A fast cosine transformation accelerated method for predicting effective thermal conductivity
Changqing Ye, Shubin Fu, Eric T. Chung
TL;DR
This work addresses the computational bottleneck of predicting effective thermal conductivity (ETC) for heterogeneous materials by solving a PDE on high-resolution RVEs. It introduces a TPFA discretization with Dirichlet–Neumann mixed BCs and solves the resulting linear system via Preconditioned Conjugate Gradient (PCG) using an FFT-based preconditioner whose reference parameters are determined by a small linear programming problem. The preconditioner system is solved efficiently using multiple Fast Cosine Transforms (FCT) and parallel tridiagonal solvers, with a memory-efficient FCT implementation derived from FFTs to suit CUDA platforms. Numerical experiments on 3D RVEs up to 512^3 DoF demonstrate substantial GPU speedups (≈5×) over CPU and robust convergence across various heterogeneities, though performance degrades for very high contrasts. The approach offers a practical, hardware-friendly pathway for rapid ETC predictions applicable to materials design and thermal management.
Abstract
Predicting effective thermal conductivity by solving a Partial Differential Equation (PDE) defined on a high-resolution Representative Volume Element (RVE) is a computationally intensive task. In this paper, we tackle the task by proposing an efficient and implementation-friendly computational method that can fully leverage the computing power offered by hardware accelerators, namely, graphical processing units (GPUs). We first employ the Two-Point Flux-Approximation scheme to discretize the PDE and then utilize the preconditioned conjugate gradient method to solve the resulting algebraic linear system.

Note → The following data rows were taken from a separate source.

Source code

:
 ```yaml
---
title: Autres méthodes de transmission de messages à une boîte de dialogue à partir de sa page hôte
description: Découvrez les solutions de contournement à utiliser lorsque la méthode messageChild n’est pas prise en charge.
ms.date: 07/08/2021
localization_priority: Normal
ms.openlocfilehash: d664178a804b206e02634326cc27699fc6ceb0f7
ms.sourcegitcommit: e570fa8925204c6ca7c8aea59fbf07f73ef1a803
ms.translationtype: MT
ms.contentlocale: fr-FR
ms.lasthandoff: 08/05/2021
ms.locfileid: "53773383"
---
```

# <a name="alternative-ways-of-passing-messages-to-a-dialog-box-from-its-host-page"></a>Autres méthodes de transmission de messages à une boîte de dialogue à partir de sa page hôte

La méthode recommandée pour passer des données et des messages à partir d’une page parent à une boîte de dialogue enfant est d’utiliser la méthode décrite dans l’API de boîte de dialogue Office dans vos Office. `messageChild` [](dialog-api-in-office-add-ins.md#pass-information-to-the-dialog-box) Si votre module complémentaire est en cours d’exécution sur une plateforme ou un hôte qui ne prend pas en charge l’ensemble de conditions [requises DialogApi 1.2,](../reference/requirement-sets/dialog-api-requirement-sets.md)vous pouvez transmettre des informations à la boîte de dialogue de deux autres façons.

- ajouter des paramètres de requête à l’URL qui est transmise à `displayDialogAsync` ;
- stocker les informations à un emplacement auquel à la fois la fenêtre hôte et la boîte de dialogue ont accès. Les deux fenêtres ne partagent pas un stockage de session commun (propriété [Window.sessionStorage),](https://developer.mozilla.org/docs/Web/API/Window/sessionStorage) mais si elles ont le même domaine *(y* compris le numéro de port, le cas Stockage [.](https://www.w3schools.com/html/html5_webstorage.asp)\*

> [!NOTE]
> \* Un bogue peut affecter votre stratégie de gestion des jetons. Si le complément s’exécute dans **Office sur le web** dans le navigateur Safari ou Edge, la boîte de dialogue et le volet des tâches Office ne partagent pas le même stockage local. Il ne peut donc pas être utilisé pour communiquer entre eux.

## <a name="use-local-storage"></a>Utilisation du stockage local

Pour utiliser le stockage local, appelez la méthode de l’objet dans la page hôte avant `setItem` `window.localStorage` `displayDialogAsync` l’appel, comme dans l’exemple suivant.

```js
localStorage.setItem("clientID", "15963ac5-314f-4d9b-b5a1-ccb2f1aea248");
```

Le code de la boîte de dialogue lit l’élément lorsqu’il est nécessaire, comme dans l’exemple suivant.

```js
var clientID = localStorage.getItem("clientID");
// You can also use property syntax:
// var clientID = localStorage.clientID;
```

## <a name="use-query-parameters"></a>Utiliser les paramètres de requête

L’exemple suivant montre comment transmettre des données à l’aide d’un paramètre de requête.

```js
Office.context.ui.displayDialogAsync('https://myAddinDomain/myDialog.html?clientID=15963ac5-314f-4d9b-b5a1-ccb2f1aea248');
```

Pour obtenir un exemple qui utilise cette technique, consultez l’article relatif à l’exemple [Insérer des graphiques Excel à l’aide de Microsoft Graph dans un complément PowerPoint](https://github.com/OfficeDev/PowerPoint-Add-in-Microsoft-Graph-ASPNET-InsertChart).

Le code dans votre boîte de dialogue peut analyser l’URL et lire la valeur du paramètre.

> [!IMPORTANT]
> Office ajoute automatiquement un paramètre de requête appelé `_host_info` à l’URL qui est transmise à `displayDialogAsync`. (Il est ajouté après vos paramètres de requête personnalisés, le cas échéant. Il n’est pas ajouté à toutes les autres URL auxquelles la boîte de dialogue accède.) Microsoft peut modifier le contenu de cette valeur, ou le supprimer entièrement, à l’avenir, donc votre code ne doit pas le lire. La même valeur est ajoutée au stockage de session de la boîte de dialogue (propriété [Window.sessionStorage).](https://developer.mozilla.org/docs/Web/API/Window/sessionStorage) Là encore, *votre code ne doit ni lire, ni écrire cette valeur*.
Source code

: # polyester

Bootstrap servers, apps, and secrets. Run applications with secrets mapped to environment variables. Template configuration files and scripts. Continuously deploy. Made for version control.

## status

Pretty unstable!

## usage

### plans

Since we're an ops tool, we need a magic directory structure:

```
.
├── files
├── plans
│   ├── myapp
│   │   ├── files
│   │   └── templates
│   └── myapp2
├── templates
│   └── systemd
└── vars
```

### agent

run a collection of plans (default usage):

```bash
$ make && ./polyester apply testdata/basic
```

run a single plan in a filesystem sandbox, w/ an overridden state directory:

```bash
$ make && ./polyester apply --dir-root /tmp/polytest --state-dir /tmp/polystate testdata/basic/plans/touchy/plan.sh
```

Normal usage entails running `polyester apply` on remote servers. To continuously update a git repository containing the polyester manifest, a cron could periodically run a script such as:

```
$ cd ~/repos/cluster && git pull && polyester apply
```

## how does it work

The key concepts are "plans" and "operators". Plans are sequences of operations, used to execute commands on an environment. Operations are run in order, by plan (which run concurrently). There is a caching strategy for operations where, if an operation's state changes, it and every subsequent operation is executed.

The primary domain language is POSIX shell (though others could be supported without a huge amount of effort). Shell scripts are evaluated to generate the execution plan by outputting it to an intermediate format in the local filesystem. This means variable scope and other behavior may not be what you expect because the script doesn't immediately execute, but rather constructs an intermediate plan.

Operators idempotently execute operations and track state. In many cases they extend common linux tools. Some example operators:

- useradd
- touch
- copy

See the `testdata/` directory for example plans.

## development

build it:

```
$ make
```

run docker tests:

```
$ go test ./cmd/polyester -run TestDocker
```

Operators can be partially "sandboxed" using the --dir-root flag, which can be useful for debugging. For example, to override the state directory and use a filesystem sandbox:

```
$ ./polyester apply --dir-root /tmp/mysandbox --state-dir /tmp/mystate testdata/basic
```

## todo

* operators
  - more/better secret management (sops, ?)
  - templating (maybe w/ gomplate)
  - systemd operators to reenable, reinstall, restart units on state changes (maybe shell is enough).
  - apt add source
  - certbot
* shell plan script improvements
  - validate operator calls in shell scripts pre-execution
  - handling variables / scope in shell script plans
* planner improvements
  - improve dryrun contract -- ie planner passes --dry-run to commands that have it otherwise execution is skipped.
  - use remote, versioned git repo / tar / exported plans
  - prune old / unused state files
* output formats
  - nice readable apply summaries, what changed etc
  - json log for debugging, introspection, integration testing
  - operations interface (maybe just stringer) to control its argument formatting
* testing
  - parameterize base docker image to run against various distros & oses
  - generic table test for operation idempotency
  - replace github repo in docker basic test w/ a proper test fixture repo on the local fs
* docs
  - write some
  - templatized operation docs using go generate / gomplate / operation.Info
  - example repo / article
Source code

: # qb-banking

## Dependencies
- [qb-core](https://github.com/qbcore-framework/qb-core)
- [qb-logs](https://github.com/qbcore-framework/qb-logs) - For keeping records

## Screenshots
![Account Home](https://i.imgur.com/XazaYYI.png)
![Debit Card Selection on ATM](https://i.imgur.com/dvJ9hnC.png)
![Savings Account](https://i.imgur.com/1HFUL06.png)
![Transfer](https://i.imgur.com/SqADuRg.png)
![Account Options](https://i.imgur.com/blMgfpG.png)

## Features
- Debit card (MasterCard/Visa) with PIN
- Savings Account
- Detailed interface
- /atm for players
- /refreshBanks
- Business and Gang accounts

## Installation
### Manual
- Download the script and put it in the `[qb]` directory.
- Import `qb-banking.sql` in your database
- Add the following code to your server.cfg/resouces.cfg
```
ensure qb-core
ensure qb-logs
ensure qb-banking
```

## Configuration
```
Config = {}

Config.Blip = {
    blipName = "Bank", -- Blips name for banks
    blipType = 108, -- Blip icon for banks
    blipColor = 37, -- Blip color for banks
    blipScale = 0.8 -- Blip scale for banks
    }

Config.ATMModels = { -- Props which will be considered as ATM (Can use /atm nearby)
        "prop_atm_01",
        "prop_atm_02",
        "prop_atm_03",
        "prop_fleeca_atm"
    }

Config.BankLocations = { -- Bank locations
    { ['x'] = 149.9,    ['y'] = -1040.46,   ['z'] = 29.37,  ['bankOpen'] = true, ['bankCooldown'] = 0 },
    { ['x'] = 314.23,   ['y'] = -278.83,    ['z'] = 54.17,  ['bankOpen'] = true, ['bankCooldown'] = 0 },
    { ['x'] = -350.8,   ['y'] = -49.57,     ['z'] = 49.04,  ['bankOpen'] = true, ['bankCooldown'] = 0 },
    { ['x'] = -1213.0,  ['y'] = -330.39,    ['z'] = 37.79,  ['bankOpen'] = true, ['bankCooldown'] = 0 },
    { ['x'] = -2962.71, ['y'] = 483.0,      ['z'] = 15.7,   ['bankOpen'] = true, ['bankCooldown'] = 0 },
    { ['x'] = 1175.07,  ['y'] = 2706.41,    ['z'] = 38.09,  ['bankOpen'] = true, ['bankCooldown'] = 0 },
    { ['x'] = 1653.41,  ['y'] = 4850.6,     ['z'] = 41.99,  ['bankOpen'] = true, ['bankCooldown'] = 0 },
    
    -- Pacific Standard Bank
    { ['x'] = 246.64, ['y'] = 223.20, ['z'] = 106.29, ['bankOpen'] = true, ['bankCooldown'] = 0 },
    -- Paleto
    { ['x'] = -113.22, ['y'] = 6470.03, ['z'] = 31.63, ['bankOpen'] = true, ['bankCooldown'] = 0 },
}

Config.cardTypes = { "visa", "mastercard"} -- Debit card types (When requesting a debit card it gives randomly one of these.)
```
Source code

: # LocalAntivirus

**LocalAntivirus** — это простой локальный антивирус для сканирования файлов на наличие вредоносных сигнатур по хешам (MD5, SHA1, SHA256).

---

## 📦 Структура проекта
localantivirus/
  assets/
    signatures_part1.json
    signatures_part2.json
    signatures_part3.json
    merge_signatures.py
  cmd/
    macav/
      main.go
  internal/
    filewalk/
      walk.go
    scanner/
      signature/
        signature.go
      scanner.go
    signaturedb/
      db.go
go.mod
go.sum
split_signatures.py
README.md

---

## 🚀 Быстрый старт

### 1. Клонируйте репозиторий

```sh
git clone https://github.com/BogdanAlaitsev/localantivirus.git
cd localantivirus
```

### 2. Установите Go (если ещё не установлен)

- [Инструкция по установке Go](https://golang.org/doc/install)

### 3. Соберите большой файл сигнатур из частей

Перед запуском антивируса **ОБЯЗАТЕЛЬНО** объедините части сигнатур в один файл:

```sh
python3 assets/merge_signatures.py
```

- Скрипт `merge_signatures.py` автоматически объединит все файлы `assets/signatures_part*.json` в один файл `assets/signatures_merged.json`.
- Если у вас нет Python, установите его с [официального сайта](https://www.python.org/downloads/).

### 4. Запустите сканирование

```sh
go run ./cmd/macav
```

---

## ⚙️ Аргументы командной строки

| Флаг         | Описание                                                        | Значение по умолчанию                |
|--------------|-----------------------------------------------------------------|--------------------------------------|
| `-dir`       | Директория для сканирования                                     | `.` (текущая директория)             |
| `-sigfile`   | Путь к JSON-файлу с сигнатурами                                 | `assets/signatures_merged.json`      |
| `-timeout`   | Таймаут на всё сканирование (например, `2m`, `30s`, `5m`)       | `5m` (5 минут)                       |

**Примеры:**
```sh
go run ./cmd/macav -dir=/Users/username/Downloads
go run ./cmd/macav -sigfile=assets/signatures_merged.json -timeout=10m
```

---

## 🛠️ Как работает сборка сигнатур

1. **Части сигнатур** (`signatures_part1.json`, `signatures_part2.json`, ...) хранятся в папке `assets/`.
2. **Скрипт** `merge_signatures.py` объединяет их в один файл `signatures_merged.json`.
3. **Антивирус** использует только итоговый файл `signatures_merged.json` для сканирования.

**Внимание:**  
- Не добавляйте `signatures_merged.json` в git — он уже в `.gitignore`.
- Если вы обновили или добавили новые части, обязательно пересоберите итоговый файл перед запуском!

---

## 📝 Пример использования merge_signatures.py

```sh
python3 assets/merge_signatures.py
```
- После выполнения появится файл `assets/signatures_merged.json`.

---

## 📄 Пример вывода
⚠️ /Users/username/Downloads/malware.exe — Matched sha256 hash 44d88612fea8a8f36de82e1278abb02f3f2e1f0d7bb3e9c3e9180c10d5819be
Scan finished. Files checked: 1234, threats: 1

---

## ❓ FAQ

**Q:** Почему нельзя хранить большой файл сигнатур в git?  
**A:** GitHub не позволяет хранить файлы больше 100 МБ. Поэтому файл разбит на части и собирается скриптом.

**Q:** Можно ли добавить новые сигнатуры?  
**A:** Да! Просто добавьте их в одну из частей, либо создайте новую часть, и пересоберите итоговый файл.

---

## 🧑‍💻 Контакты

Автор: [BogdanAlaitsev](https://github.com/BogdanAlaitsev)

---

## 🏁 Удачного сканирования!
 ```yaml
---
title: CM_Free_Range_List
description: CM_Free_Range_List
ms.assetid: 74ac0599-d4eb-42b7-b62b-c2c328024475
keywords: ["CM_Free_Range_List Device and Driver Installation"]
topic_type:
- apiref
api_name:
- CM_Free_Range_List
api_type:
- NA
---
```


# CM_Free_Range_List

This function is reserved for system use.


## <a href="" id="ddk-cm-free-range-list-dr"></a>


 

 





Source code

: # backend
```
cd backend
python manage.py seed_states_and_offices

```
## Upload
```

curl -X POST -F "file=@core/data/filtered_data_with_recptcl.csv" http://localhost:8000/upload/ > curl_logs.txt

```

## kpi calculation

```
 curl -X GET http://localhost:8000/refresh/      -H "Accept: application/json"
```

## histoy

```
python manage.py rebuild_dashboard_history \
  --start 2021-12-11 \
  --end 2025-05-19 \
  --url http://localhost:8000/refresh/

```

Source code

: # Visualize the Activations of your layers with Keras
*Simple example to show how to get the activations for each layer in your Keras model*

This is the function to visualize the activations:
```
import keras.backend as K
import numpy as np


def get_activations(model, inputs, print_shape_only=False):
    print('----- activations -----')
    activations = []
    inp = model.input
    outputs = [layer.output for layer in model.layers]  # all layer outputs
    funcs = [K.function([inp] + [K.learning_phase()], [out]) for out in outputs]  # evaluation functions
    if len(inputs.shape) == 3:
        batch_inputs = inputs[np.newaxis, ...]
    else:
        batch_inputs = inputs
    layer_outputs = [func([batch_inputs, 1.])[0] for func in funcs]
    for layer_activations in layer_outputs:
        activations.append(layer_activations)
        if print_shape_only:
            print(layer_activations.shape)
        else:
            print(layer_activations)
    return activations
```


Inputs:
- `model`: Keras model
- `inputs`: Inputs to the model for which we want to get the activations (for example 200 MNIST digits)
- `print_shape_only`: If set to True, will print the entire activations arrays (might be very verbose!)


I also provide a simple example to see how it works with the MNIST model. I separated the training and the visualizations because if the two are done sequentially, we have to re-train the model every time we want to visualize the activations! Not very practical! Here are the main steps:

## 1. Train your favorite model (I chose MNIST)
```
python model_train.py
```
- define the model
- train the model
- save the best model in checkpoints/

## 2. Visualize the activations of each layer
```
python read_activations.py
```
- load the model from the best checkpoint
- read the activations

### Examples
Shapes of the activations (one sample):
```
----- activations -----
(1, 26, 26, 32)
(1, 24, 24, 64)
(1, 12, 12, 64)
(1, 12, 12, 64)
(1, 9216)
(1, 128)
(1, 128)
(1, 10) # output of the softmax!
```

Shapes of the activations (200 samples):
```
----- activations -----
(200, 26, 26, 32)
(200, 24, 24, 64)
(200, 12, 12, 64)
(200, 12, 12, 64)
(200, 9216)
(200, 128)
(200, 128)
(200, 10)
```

The construction of the preconditioner originates from FFT-based homogenization methods, and an engineered linear programming technique is utilized to determine the homogeneous reference parameters. The fundamental observation presented in this paper is that the preconditioner system can be effectively solved using multiple Fast Cosine Transformations (FCT) and parallel tridiagonal matrix solvers. Regarding the fact that default multiple FCTs are unavailable on the CUDA platform, we detail how to derive FCTs from FFTs with nearly optimal memory usage. Numerical experiments including the stability comparison with standard preconditioners are conducted for 3D RVEs. Our performance reports indicate that the proposed method can achieve a $5$-fold acceleration on the GPU platform over the pure CPU platform and solve the problems with $512^3$ degrees of freedom and reasonable contrast ratios in less than $30$ seconds.